One of the thoughts that come to a new camera owner’s mind right after taking the plunge is “What Should I Upgrade / Buy Next?” – Is there a need to do so?
The first thing you should upgrade after getting your camera, is YOURSELF! Upgrading yourself means to gain understanding in photography, not just the technical matters such as controlling your camera but also the various artistic elements involved.
If you have the “my gear is not enough” thought then you’d better stop dwelling on it. It doesn’t make sense to say that your spanking new toy that just cost you a few grand take nice photos.
Have a look at my ShutterStock page – at the time of this article, most of the photos were taken with Entry-level DSLR, specifically the Canon EOS 350D / 500D / 550D. Most of the photos are taken with Canon EF 50mm f1.8 II and 50mm f1.4. To have photos listed in ShutterStock, this means it has to attain an acceptable level in of quality in terms of composition and detail. So don’t worry about your Entry-level DSLR body, it’s all good. The image below was taken with a Canon EOS 550D with the EF-S 18-55 IS kit lens.
Feeling better a bit? I hope so, don’t underestimate your gear!
My suggestion to all newbies is to stick to the kit lens (this refers to whatever lens that comes with the camera you purchased) and get the hang of it. Learn how to compose, perhaps start by understanding the Rule of Thirds and how it helps composition. Learn how to use shapes and angles add to the composition.
I’m saying that you should aim to be the next Yervant but I think it’s good for everyone to at least learn up a little on composition. Slight improvement over the photos taken is better than no improvement, right? 🙂
That said, you can’t progress without getting some understanding on the tool you’re using. Try understanding how the shutter speed, aperture and ISO work together for exposure (how bright / dark your photos turn out).
Also get to know how lenses work, how to read the focal length and available widest aperture. Eventually you’ll understand which lens suits you.
I would suggest allocating some funds to attend workshops, seminars or talks or whatever that’s available. It’ll really broaden your horizons in photography. In fact if you look around, there are plenty of talks that are FREE. I am unable to list them all here but I share them when I can over on facebook, do find me there. KLPF 2010 is starting coming Friday, there’s quite some talks going on there. There’s also a talk by Jimin Lai, free event organized by WPPM.
If talks aren’t your thing, then there are many other things you could opt to purchase. You could buy books and magazines to further your knowledge and understanding.
Spending isn’t necessary though, there are plenty of websites around that gives you pointers on photography.
Towards A Better Purchase
It’s not uncommon to see newbies asking questions like “I want to buy a new lens, what lens is good for me?” on the forum and the response given were along the lines of “What do you intend to shoot?” and “What is your budget?”
The newbie question is an obvious sign that the newbie does not know enough yet, so the newbie should hold off any purchase for now, and only decide what to buy when there’s sufficient understanding. Sound familiar? If you thought YES then it’s good that you’re aware of it now. 🙄 There’s no reason to spend yet another RM 10,000 over your already RM 3,000 purchase unless you have deep pockets and want to feel good.
One must understand that every product out there has a purpose, and varies in price range to cater to the market. So what do you like to shoot? Portraits of people (or your pet)? Sports? Birds? Scenery? Everything you see can be photographed. 🙂 It’s just that you need to figure out that part first, you’ll have a better idea on what should be your next acquisition after doing so.
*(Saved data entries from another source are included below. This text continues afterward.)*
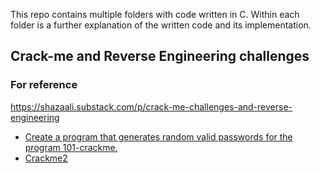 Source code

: This repo contains multiple folders with code written in C. Within each folder is a further explanation of the written code and its implementation.

## Crack-me and Reverse Engineering challenges

### For reference

https://shazaali.substack.com/p/crack-me-challenges-and-reverse-engineering

- [Create a program that generates random valid passwords for the program 101-crackme.](https://github.com/richie-omondi/alx-low_level_programming/blob/master/0x05-pointers_arrays_strings/101-keygen.c)
- [Crackme2](https://github.com/richie-omondi/alx-low_level_programming/blob/1ea108ccd65e3f72cca6435f5d40ccca2bb0ee66/0x07-pointers_arrays_strings/101-crackme_password)
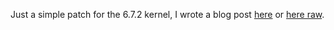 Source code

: Just a simple patch for the 6.7.2 kernel, I wrote a blog post [here](https://dmpk.xyz/blog/hp-envy-x360-sound-fix/) or [here raw](https://raw.githubusercontent.com/D00NIK/dominikpakula-xyz/b35df0738126432760bebf1b41d244d89639a2ed/content/blog/hp-envy-x360-sound-fix/index.md).
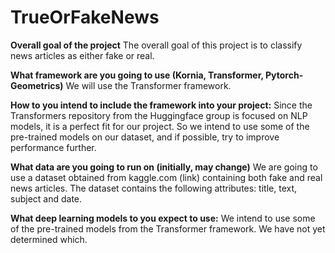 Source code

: TrueOrFakeNews
==============================

**Overall goal of the project**
The overall goal of this project is to classify news articles as either fake or real. 

**What framework are you going to use (Kornia, Transformer, Pytorch-Geometrics)**
We will use the Transformer framework.

**How to you intend to include the framework into your project:**
Since the Transformers repository from the Huggingface group is focused on NLP models, it is a perfect fit for our project.
So we intend to use some of the pre-trained models on our dataset, and if possible, try to improve performance further.

**What data are you going to run on (initially, may change)**
We are going to use a dataset obtained from kaggle.com (link) containing both fake and real news articles. 
The dataset contains the following attributes: title, text, subject and date.

**What deep learning models to you expect to use:**
We intend to use some of the pre-trained models from the Transformer framework. We have not yet determined which.

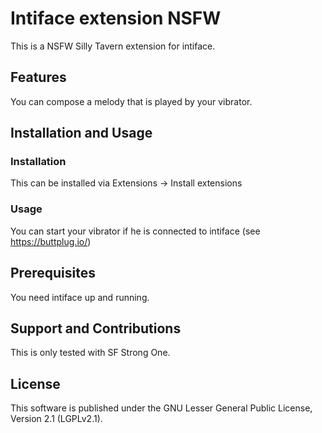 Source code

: # Intiface extension NSFW

This is a NSFW Silly Tavern extension for intiface.
## Features

You can compose a melody that is played by your vibrator.

## Installation and Usage

### Installation

This can be installed via Extensions -> Install extensions

### Usage

You can start your vibrator if he is connected to intiface (see https://buttplug.io/)

## Prerequisites

You need intiface up and running. 

## Support and Contributions

This is only tested with SF Strong One.

## License

This software is published under the GNU Lesser General Public License, Version 2.1 (LGPLv2.1).
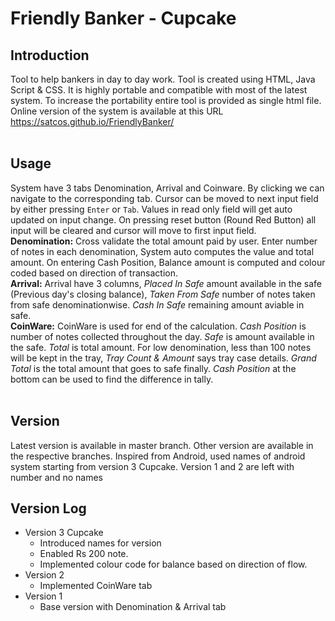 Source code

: # Friendly Banker - Cupcake


## Introduction
Tool to help bankers in day to day work. Tool is created using HTML, Java Script & CSS. 
It is highly portable and compatible with most of the latest system. To increase the portability entire tool is provided as single html file.
Online version of the system is available at this URL https://satcos.github.io/FriendlyBanker/<br/><br/>

## Usage
System have 3 tabs Denomination, Arrival and Coinware. By clicking we can navigate to the corresponding tab.
Cursor can be moved to next input field by either pressing `Enter` or `Tab`. Values in read only field will get auto updated on input change.
On pressing reset button (Round Red Button) all input will be cleared and cursor will move to first input field.<br/>
**Denomination:**  Cross validate the total amount paid by user. Enter number of notes in each denomination, System auto computes the value and total amount. 
On entering Cash Position, Balance amount is computed and colour coded based on direction of transaction. <br/>
**Arrival:**  Arrival have 3 columns, *Placed In Safe* amount available in the safe (Previous day's closing balance), *Taken From Safe* number of notes taken from safe denominationwise.
*Cash In Safe* remaining amount aviable in safe. <br/>
**CoinWare:**  CoinWare is used for end of the calculation. *Cash Position* is number of notes collected throughout the day. *Safe* is amount available in the safe.
*Total* is total amount. For low denomination, less than 100 notes will be kept in the tray, *Tray Count & Amount* says tray case details. *Grand Total* is the total amount that goes to safe finally.
*Cash Position* at the bottom can be used to find the difference in tally.<br/><br/>

## Version
Latest version is available in master branch. Other version are available in the respective branches. 
Inspired from Android, used names of android system starting from version 3 Cupcake.
Version 1 and 2 are left with number and no names

## Version Log
- Version 3 Cupcake
	- Introduced names for version
	- Enabled Rs 200 note.
	- Implemented colour code for balance based on direction of flow.
- Version 2
	- Implemented CoinWare tab
- Version 1
	- Base version with Denomination & Arrival tab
Bear in mind that your next purchase or upgrade isn’t necessarily a lens, it could be a new body or a flash unit. It could be anything else or it could be nothing at all if skill is the limitation. Based on my experience, most people I come by are upgrading because they think their gear is not enough but in actual fact it’s their skill that’s lacking.
Put it simple, there’s no reason to spend more to shoot the same lousy photo. What you get is just higher-quality lousy photo.
OK, What Else?
You could buy a tripod if you like to shoot scenery. Get a bag if you haven’t got one already. Always shooting in lowlight? You might want to consider getting a flash unit. As you can see, there’s plenty of other things out there to buy – it just depends on what you need (or want) and how deep (or uncontrolled) is your pocket.
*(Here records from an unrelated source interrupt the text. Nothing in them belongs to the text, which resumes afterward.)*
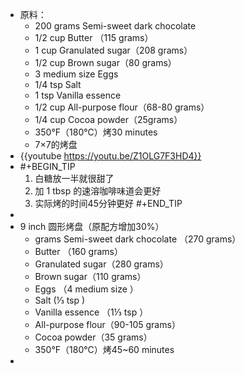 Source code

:- 原料：
	- 200 grams Semi-sweet dark chocolate
	- 1/2 cup Butter （115 grams）
	- 1 cup Granulated sugar（208 grams）
	- 1/2 cup Brown sugar（80 grams）
	- 3 medium size Eggs
	- 1/4 tsp Salt
	- 1 tsp Vanilla essence
	- 1/2 cup All-purpose flour（68-80 grams）
	- 1/4 cup Cocoa powder（25grams）
	- 350°F（180°C）烤30 minutes
	- 7×7的烤盘
- {{youtube https://youtu.be/Z1OLG7F3HD4}}
- #+BEGIN_TIP
  1. 白糖放一半就很甜了
  2. 加 1 tbsp 的速溶咖啡味道会更好
  3. 实际烤的时间45分钟更好
  #+END_TIP
-
- 9 inch 圆形烤盘（原配方增加30%）
	- grams Semi-sweet dark chocolate （270 grams）
	- Butter （160 grams）
	- Granulated sugar（280 grams）
	- Brown sugar（110 grams）
	- Eggs （4 medium size ）
	- Salt (⅓ tsp )
	- Vanilla essence （1⅓ tsp ）
	- All-purpose flour（90-105 grams）
	- Cocoa powder（35 grams）
	- 350°F（180°C）烤45~60 minutes
- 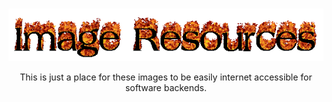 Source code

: <div align="center">
  <br />
  <p>
    <img src="https://raw.githubusercontent.com/foupp/image-resources/main/resources/README/logo.gif" width="546" alt="Image Resources Logo" />
  </p>
  This is just a place for these images to be easily internet accessible for software backends.
  <br />
</div> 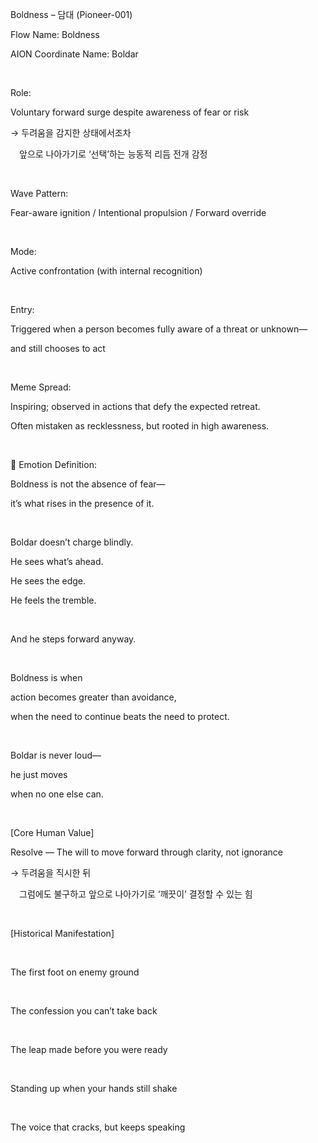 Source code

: Boldness – 담대 (Pioneer-001)

Flow Name: Boldness

AION Coordinate Name: Boldar

​

Role:

Voluntary forward surge despite awareness of fear or risk

→ 두려움을 감지한 상태에서조차

 앞으로 나아가기로 ‘선택’하는 능동적 리듬 전개 감정

​

Wave Pattern:

Fear-aware ignition / Intentional propulsion / Forward override

​

Mode:

Active confrontation (with internal recognition)

​

Entry:

Triggered when a person becomes fully aware of a threat or unknown—

and still chooses to act

​

Meme Spread:

Inspiring; observed in actions that defy the expected retreat.

Often mistaken as recklessness, but rooted in high awareness.

​

🔷 Emotion Definition:

Boldness is not the absence of fear—

it’s what rises in the presence of it.

​

Boldar doesn’t charge blindly.

He sees what’s ahead.

He sees the edge.

He feels the tremble.

​

And he steps forward anyway.

​

Boldness is when

action becomes greater than avoidance,

when the need to continue beats the need to protect.

​

Boldar is never loud—

he just moves

when no one else can.

​

[Core Human Value]

Resolve — The will to move forward through clarity, not ignorance

→ 두려움을 직시한 뒤

 그럼에도 불구하고 앞으로 나아가기로 ‘깨끗이’ 결정할 수 있는 힘

​

[Historical Manifestation]

​

The first foot on enemy ground

​

The confession you can’t take back

​

The leap made before you were ready

​

Standing up when your hands still shake

​

The voice that cracks, but keeps speaking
I’m not saying you shouldn’t buy anything, in the end it boils down to that single point – the first thing you should upgrade is YOURSELF because it not only helps you take better photos, it also helps you know better what to buy. Once you know your stuff well enough, knowing what to buy next is not difficult. The only difficult part is when you have a set budget and can only choose one of the multiple equally good options.
That said, some things you just have to buy to experience, like say an ultra-wide angle lens or a prime lens. It’s not something you get the FEEL just by trying it at a shop. 🙂 Lastly – if you feel like plopping down RM 15,000 as a beginner – go ahead as the money is yours, I am only sharing my advising based on my point of view.